OK, so we all know this problem: You re-run your backtest, and because of a miniscule change in conditions (minor algorithm difference, or randomness) you get an entirely different outcome. In algorithms where decisions are impacted by current portfolio holdings, it even worse as then you will get a domino effect from the first difference. Chaos theory in action I suppose.

The way I dealt with this outside QC in a crude manner is re-running tests a lot of times. QC doesn't currently support that functionality aside from manually doing so, or if you somehow hack it into your algorithm via e.g. simulating trading inside the simulation (messy and defeats the purpose of QC). It would also be naturally more CPU-intensive (but hey, I am willing to pay more for something that solves my problems out of the box and saves me time).

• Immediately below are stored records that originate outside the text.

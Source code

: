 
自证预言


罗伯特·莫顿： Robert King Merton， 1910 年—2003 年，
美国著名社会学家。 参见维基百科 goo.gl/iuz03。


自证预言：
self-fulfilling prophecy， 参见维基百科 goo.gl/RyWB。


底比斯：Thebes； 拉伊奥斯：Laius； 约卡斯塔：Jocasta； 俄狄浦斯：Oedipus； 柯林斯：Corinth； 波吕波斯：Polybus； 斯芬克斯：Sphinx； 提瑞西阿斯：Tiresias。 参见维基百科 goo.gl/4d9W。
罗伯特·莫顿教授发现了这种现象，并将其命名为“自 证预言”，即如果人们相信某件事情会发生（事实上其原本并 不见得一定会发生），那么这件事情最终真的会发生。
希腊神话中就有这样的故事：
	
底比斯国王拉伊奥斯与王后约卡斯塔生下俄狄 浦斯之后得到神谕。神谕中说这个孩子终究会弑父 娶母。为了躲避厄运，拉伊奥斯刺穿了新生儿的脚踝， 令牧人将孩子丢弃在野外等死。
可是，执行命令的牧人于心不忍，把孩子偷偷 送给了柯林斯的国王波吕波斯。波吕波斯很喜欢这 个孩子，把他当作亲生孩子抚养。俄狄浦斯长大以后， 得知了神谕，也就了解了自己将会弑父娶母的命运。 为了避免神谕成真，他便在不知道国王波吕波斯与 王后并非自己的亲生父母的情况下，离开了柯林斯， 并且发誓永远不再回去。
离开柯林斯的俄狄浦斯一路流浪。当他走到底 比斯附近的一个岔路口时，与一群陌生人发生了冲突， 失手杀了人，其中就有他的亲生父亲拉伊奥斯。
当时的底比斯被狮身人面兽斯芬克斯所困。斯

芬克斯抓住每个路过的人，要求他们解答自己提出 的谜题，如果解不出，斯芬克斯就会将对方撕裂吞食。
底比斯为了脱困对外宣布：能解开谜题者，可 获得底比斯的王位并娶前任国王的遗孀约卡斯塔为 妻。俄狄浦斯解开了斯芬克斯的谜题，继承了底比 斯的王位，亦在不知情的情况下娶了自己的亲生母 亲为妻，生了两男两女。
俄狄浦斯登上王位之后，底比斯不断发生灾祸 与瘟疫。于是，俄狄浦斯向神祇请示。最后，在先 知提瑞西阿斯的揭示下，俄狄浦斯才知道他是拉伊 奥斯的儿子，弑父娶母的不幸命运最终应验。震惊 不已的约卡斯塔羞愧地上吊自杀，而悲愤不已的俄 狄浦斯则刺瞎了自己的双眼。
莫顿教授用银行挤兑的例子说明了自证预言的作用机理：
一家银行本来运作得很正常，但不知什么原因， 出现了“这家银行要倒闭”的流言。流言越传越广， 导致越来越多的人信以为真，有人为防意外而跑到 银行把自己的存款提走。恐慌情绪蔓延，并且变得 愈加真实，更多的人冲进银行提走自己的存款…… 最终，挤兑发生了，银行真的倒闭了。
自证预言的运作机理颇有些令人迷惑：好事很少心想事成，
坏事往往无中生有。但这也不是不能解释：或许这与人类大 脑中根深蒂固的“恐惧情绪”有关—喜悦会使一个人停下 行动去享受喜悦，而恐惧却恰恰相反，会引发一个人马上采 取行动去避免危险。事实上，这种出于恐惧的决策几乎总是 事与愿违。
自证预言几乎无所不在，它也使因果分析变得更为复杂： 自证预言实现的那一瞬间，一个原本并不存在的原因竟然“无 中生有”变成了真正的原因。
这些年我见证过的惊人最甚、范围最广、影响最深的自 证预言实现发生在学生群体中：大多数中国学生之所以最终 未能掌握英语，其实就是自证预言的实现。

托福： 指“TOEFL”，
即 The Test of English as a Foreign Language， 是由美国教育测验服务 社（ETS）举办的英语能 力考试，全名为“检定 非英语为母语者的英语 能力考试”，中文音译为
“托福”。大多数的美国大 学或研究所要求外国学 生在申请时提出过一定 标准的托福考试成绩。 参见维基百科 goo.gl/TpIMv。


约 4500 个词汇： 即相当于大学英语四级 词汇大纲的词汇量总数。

I think QC would also benefit from an optional high level buy/sell signal framework that allows signals to be tested in isolation. Again, because testing signals without impact stateful portfolio holdings is important to avoid the domino effect. I'm not sure how far one can go in customizing the QC test output today (I think this is basically possible already with some work), but again convenience applies.

As for parameter optimzation (e.g. walkforward), and machine learning, it's necessary to hack around system limitations in a rather awkward manner. I'm curious what the future holds here for QC, there are definitely great possibilities to do more things in the cloud than on my local computer's limited CPU.

Overall I'm wondering what other people's thoughts are about these things, because I regard them as my biggest problems with working in QC right now, some other purely technical issues aside.